== Requirement ==
Give again only those lines from the start of the entries through the line holding "models do not", leaving them as they are.

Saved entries
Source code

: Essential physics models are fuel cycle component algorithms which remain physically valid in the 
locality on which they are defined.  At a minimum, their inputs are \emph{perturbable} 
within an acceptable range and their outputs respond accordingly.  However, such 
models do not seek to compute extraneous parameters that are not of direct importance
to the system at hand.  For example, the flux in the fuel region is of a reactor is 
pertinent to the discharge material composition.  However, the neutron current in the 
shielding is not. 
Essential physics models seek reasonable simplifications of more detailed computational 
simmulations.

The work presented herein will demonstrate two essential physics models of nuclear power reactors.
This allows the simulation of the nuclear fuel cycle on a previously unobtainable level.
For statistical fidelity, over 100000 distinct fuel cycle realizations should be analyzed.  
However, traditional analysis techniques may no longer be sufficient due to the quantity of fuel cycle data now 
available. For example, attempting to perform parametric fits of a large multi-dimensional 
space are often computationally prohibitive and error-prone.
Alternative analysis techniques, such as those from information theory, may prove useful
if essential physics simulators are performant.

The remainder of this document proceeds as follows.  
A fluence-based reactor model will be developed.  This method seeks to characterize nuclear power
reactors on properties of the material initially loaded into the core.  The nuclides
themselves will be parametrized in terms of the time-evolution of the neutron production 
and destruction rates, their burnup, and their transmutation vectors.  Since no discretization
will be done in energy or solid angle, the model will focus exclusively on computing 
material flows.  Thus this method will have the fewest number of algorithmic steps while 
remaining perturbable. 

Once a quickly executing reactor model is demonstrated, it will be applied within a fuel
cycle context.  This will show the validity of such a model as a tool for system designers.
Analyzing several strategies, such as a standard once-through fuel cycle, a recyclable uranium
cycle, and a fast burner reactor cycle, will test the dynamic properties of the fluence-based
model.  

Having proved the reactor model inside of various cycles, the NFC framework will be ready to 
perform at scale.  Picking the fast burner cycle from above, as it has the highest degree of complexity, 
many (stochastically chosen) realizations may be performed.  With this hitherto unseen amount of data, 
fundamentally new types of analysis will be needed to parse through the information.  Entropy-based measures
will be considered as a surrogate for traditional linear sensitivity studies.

== Answer below ==
Source code

: Essential physics models are fuel cycle component algorithms which remain physically valid in the 
locality on which they are defined.  At a minimum, their inputs are \emph{perturbable} 
within an acceptable range and their outputs respond accordingly.  However, such 
models do not seek to compute extraneous parameters that are not of direct importance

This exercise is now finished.